Nintendo admits that embracing esports is good for its bottom line
Nintendo suddenly loves esports.
The company went from outright hostility to the competitive Smash Bros. scene a couple years ago to a full-on embrace earlier this year. And now we have a window into the thought process behind the change, thanks to a revealing, in-depth interview with Scott Moffitt, Nintendo's executive vice president of sales and marketing.
"There does seem to be a ton of pent-up demand for this franchise," Moffitt told A List Daily. "Esports has helped to rekindle gamers’ love for this franchise and really prepare the environment for a fantastic launch."
The Smash Bros. scene has indeed seen a huge resurgence in the past few years.
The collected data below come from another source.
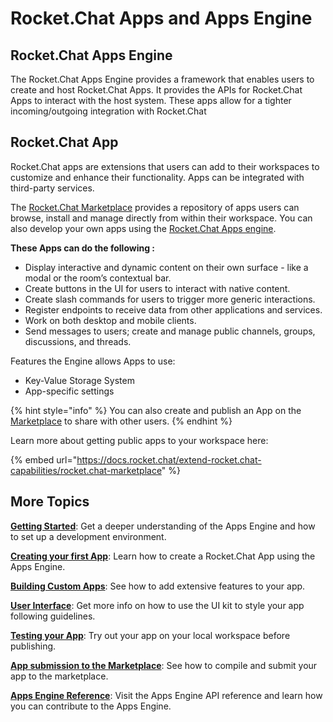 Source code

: # Rocket.Chat Apps and Apps Engine

## Rocket.Chat Apps Engine

The Rocket.Chat Apps Engine provides a framework that enables users to create and host  Rocket.Chat Apps. It provides the APIs for Rocket.Chat Apps to interact with the host system. These apps allow for a tighter incoming/outgoing integration with Rocket.Chat&#x20;

## Rocket.Chat App

Rocket.Chat apps are extensions that users can add to their workspaces to customize and enhance their functionality. Apps can be integrated with third-party services.

The [Rocket.Chat Marketplace](https://www.rocket.chat/marketplace) provides a repository of apps users can browse, install and manage directly from within their workspace. You can also develop your own apps using the [Rocket.Chat Apps engine](https://developer.rocket.chat/apps-engine).

**These Apps can do the following :**

* Display interactive and dynamic content on their own surface - like a modal or the room’s contextual bar.
* Create buttons in the UI for users to interact with native content.
* Create slash commands for users to trigger more generic interactions.
* Register endpoints to receive data from other applications and services.
* Work on both desktop and mobile clients.
* Send messages to users; create and manage public channels, groups, discussions, and threads.

&#x20;Features the Engine allows Apps to use:

* Key-Value Storage System
* App-specific settings

{% hint style="info" %}
You can also create and publish an App on the [Marketplace](https://rocket.chat/marketplace) to share with other users.
{% endhint %}

Learn more about getting public apps to your workspace here:

{% embed url="https://docs.rocket.chat/extend-rocket.chat-capabilities/rocket.chat-marketplace" %}

## More Topics

[**Getting Started**](getting-started/): Get a deeper understanding of the Apps Engine and how to set up a development environment.

[**Creating your first App**](creating-an-app.md): Learn how to create a Rocket.Chat App using the Apps Engine.

[**Building Custom Apps**](building-custom-apps/): See how to add extensive features to your app.

[**User Interface**](broken-reference): Get more info on how to use the UI kit to style your app following guidelines.

[**Testing your App**](testing-your-app.md): Try out your app on your local workspace before publishing.

[**App submission to the Marketplace**](app-submission-to-the-marketplace/): See how to compile and submit your app to the marketplace.

[**Apps Engine Reference**](apps-engine-reference/): Visit the Apps Engine API reference and learn how you can contribute to the Apps Engine.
That can be largely attributed to the strong and dedicated Smash Bros. Melee competitive scene, which has never given up on a 13-year-old game. In fact, Melee, which was released back in 2001, has actually been growing in popularity over the past few years.
Earlier this year during E3, the largest video game convention in North America, Nintendo hosted a competitive Smash Bros. tournament, boasting actual pros. The goal was to bring the competitive side of the game to a larger audience. “We intentionally chose participants who were not the most experienced players," Moffitt said. "We wanted a broad range of players there competing and having fun.”
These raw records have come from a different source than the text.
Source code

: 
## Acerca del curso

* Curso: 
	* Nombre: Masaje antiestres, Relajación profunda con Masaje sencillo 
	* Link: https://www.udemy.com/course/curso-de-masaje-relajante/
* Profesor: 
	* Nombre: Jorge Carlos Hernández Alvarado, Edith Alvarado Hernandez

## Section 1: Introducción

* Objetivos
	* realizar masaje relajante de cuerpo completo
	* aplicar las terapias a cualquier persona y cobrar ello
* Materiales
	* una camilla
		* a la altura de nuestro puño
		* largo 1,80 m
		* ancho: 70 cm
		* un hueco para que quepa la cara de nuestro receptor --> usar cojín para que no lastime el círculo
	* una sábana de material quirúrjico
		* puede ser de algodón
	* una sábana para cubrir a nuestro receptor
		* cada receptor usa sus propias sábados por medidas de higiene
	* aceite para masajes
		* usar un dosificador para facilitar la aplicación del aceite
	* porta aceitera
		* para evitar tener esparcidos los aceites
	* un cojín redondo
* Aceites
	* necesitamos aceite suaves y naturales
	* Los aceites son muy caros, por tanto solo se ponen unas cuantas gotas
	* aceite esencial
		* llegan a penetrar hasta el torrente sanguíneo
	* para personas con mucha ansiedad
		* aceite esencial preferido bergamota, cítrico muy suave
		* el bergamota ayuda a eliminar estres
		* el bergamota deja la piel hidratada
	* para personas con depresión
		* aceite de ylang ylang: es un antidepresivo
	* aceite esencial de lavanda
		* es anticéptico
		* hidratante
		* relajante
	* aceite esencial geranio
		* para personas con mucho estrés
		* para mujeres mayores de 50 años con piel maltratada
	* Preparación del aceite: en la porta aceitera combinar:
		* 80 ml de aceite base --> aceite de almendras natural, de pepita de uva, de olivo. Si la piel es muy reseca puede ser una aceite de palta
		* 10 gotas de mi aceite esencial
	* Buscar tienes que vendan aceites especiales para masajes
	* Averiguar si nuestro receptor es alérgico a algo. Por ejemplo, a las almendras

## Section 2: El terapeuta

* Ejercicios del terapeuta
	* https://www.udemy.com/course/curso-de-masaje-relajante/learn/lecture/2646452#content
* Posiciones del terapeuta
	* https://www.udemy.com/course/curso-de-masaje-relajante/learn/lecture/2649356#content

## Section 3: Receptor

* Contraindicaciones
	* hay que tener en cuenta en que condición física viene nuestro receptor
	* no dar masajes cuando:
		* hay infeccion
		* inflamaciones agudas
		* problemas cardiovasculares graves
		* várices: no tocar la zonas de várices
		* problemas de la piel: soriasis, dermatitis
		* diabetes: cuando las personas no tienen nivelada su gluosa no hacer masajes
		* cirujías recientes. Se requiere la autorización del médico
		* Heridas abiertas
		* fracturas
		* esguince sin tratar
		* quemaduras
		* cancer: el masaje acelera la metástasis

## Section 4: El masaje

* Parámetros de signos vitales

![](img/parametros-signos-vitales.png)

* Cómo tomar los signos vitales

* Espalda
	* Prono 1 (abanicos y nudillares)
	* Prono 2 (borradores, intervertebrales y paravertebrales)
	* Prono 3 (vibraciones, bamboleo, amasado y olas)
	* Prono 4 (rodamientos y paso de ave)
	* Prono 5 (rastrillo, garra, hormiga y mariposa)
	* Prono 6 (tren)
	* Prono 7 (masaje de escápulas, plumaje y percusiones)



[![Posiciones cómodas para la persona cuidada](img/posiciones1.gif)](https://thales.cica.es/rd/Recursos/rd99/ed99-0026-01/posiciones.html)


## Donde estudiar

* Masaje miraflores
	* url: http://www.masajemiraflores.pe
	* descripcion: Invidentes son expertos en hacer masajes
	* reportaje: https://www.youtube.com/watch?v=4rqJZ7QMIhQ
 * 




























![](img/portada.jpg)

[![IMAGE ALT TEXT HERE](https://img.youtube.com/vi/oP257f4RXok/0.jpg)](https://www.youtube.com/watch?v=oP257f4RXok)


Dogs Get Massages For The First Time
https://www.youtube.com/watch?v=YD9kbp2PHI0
Nintendo’s marketing team went one step further and brought more tournaments to local markets. For example, Nintendo had “local battles where people stepped into a battle arena at the tailgate before a college football game and allowed rival schools to compete against one another.” It was one of the fun ways to spur competition while promoting Smash Bros. as a fun-for-everyone brand.
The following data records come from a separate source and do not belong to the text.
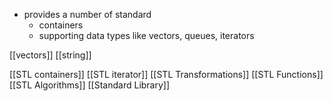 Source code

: 
- provides a number of standard 
	- containers
	- supporting data types like vectors, queues, iterators


[[vectors]]
[[string]]


[[STL containers]]
[[STL iterator]]
[[STL Transformations]]
[[STL Functions]]
[[STL Algorithms]]
[[Standard Library]]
In essence, Nintendo has “used tournaments to help market and create some of this enthusiasm for the franchise.”
It’s rather remarkable to see Nintendo’s transformation into a game developer that actually welcomes esports. Back in 2008, the company released Super Smash Bros. Brawl, which was not met with the best fanfare. The game’s director, Masahiro Sakurai, went to great lengths to remove competitive aspect, with the goal of making it fun for everyone. Brawl shortly became the red-headed stepchild of the Smash Bros. franchise. A game that nobody really wanted to acknowledge while everyone continued to praise its older brother.
Trying to deflect the competitive scene is apparently not the best strategy. There seems to be more money in embracing it. Sales for Smash Bros. for 3DS and Wii U have been off the charts. The former sold over three-million copies in a little over a month. The latter has become the fastest selling Wii U game to date shifting half of a million copies in three days.